Patienten verlieren Hunger

Wir entwickeln ein medizinisches Gerät, das, ähnlich einer Magenspiegelung, in den Magen eingeführt wird und dort die Nervenäste verödet, die dieses übersteigerte Hungergefühl zum Hirn leiten. Im Effekt verlieren die Patienten ihren Hunger und können dann abnehmen. Das Medikament Wegowy, das Elon Musk beworben hat, wirkt im Prinzip ähnlich, nur über die Blutbahn und nicht über die Nerven.

Munich Startup: Aber das gibt’s doch schon längst! 

Sedivention: Es gibt Medikamente, Magenballone und chirurgische Verfahren zur Magenverkleinerung. Was es noch nicht gibt und was unser Device können wird: Eine einmalige, minimal invasive, langwirksame Reduktion des Hungergefühls ohne Medikament, ohne Implantat, ohne Operation. Der Eingriff kann bei allen Spezialisten für Magen-Darm-Erkrankungen in der Praxis ambulant durchgeführt werden – wie eben eine Magenspiegelung.

Munich Startup: Was ist Eure Gründungsstory? 

Sedivention: Wir sind ein erfahrenes Team aus Ärzten, Ingenieuren, Managern. Wir kennen uns aus unserer bisherigen beruflichen Laufbahn und möchten nun gemeinsam etwas ganz Neues schaffen. Dabei haben wir uns überlegt: Was ist das größte ungelöste Gesundheitsproblem der Menschheit, für das es noch keine gute Behandlungsmöglichkeit gibt. Und das ist eben die Fettleibigkeit. 

Munich Startup: Was waren bisher Eure größten Herausforderungen?

Sedivention: Für ein noch sehr frühphasiges Startup Investoren finden.
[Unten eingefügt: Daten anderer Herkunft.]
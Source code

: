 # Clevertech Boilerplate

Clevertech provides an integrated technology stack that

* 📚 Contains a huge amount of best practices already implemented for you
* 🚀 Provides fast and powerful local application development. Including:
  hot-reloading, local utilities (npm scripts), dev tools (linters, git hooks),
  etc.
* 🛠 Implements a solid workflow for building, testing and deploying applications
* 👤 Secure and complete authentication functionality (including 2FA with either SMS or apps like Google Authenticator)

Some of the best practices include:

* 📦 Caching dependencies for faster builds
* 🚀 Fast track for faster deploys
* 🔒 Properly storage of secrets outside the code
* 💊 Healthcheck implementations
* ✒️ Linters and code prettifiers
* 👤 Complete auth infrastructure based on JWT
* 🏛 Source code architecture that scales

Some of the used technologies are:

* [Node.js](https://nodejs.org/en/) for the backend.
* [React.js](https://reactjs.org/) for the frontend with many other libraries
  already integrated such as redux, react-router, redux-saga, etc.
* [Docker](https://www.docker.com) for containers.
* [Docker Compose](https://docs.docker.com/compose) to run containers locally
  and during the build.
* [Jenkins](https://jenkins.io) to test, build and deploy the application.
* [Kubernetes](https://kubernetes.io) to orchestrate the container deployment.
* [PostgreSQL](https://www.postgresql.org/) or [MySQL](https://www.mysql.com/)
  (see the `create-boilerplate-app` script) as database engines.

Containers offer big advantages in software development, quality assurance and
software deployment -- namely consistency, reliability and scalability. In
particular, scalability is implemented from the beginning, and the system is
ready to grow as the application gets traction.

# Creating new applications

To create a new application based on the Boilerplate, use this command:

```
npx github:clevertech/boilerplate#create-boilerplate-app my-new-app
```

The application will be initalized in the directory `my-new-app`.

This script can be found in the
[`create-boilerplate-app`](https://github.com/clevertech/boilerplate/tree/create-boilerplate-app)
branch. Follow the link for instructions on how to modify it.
Wir sind keine Ausgründung einer Universität und mussten von Anfang an eigene Mittel für die Forschung einsetzen. Andererseits hat unser Team viel Erfahrung mit der Entwicklung von Medizinprodukten, kennt die regulatorischen Prozesse und die Patente gehören uns.
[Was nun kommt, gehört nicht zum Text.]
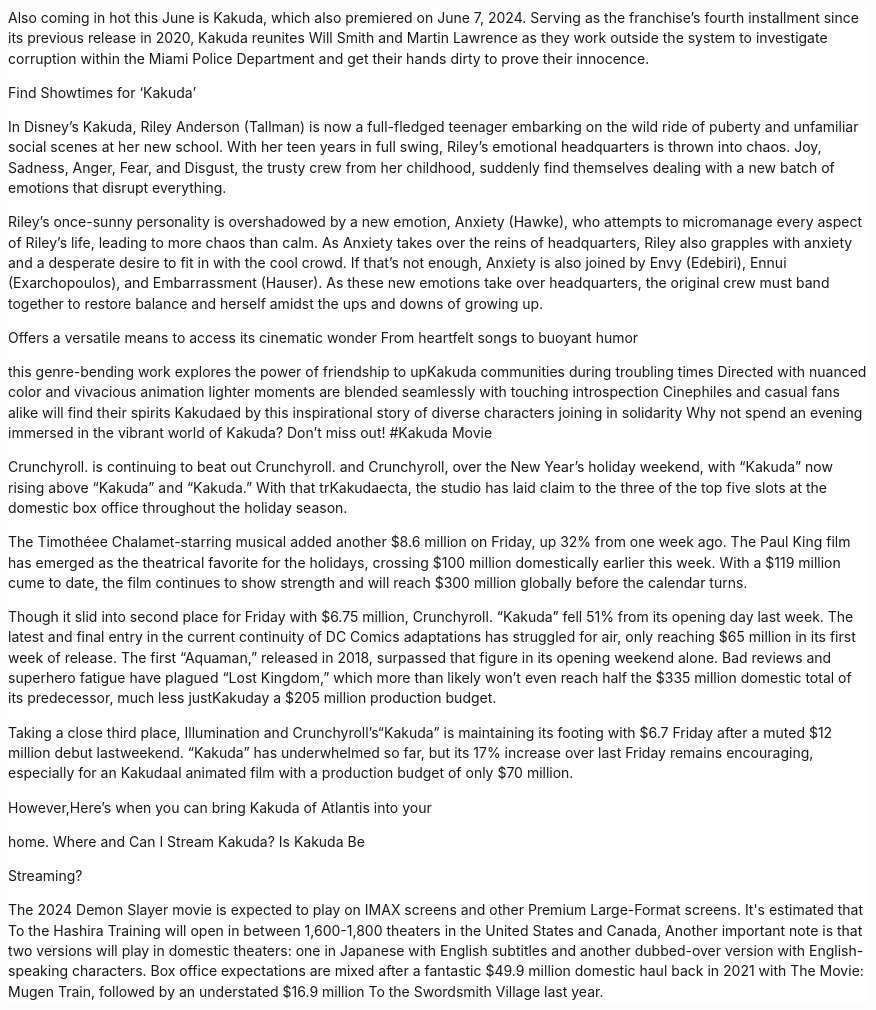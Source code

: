 Also coming in hot this June is Kakuda, which also premiered on June 7, 2024. Serving as the franchise’s fourth installment since its previous release in 2020, Kakuda reunites Will Smith and Martin Lawrence as they work outside the system to investigate corruption within the Miami Police Department and get their hands dirty to prove their innocence.

Find Showtimes for ‘Kakuda’

In Disney’s Kakuda, Riley Anderson (Tallman) is now a full-fledged teenager embarking on the wild ride of puberty and unfamiliar social scenes at her new school. With her teen years in full swing, Riley’s emotional headquarters is thrown into chaos. Joy, Sadness, Anger, Fear, and Disgust, the trusty crew from her childhood, suddenly find themselves dealing with a new batch of emotions that disrupt everything.

Riley’s once-sunny personality is overshadowed by a new emotion, Anxiety (Hawke), who attempts to micromanage every aspect of Riley’s life, leading to more chaos than calm. As Anxiety takes over the reins of headquarters, Riley also grapples with anxiety and a desperate desire to fit in with the cool crowd. If that’s not enough, Anxiety is also joined by Envy (Edebiri), Ennui (Exarchopoulos), and Embarrassment (Hauser). As these new emotions take over headquarters, the original crew must band together to restore balance and herself amidst the ups and downs of growing up.

Offers a versatile means to access its cinematic wonder From heartfelt songs to buoyant humor

this genre-bending work explores the power of friendship to upKakuda communities during troubling times Directed with nuanced color and vivacious animation lighter moments are blended seamlessly with touching introspection Cinephiles and casual fans alike will find their spirits Kakudaed by this inspirational story of diverse characters joining in solidarity Why not spend an evening immersed in the vibrant world of Kakuda? Don’t miss out! #Kakuda Movie

Crunchyroll. is continuing to beat out Crunchyroll. and Crunchyroll, over the New Year’s holiday weekend, with “Kakuda” now rising above “Kakuda” and “Kakuda.” With that trKakudaecta, the studio has laid claim to the three of the top five slots at the domestic box office throughout the holiday season.

The Timothéee Chalamet-starring musical added another $8.6 million on Friday, up 32% from one week ago. The Paul King film has emerged as the theatrical favorite for the holidays, crossing $100 million domestically earlier this week. With a $119 million cume to date, the film continues to show strength and will reach $300 million globally before the calendar turns.

Though it slid into second place for Friday with $6.75 million, Crunchyroll. “Kakuda” fell 51% from its opening day last week. The latest and final entry in the current continuity of DC Comics adaptations has struggled for air, only reaching $65 million in its first week of release. The first “Aquaman,” released in 2018, surpassed that figure in its opening weekend alone. Bad reviews and superhero fatigue have plagued “Lost Kingdom,” which more than likely won’t even reach half the $335 million domestic total of its predecessor, much less justKakuday a $205 million production budget.

Taking a close third place, Illumination and Crunchyroll’s“Kakuda” is maintaining its footing with $6.7 Friday after a muted $12 million debut lastweekend. “Kakuda” has underwhelmed so far, but its 17% increase over last Friday remains encouraging, especially for an Kakudaal animated film with a production budget of only $70 million.

However,Here’s when you can bring Kakuda of Atlantis into your

home. Where and Can I Stream Kakuda? Is Kakuda Be

Streaming?

The 2024 Demon Slayer movie is expected to play on IMAX screens and other Premium Large-Format screens. It's estimated that To the Hashira Training will open in between 1,600-1,800 theaters in the United States and Canada, Another important note is that two versions will play in domestic theaters: one in Japanese with English subtitles and another dubbed-over version with English-speaking characters. Box office expectations are mixed after a fantastic $49.9 million domestic haul back in 2021 with The Movie: Mugen Train, followed by an understated $16.9 million To the Swordsmith Village last year.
Therapie-Einsatz in fünf Jahren

Munich Startup: Wo möchtet Ihr in einem Jahr stehen, wo in fünf Jahren? 

Sedivention: In einem Jahr wollen wir unseren Prototypen weiterentwickelt haben, in Richtung zu einem klinisch einsatzfähigen, in Serie herstellbaren Produkt. In fünf Jahren sollen die ersten Studien abgeschlossen und der Katheter auf dem Markt sein. Nachdem wir Startup-Wettbewerbe und Preise gewonnen haben, haben wir schon viel Post von Patienten mit Fettleibigkeit bekommen, die sehr auf unser Medizingerät hoffen. In fünf Jahren soll sich ihre Hoffnung erfüllen und das Gerät zur Behandlung zur Verfügung stehen.

Munich Startup: Wie habt Ihr den Startup-Standort München bisher erlebt? 

Sedivention: Wunderbar. Wir haben Kontakte / Kooperationen mit beiden Universitäten und sind sehr dankbar für die große Unterstützung und Förderung von Bayern Innovativ, Baystartup, BioM, UnternehmerTUM, Bayern Kapital und dem Bayerischen Wirtschaftsministerium. Aber auch dem HTGF und Science4Life aus Hessen verdanken wir sehr, sehr viel. Es gibt viele Startups im Münchner Raum und wir freuen uns über viele Einladungen zu Veranstaltungen, auf denen man viel lernen und sehr viele Kontakte knüpfen kann.

Munich Startup: Hidden Champion oder Shooting Star? 

Sedivention: Wir hoffen, dass wir beides werden, aber momentan vielleicht besser Game Changer.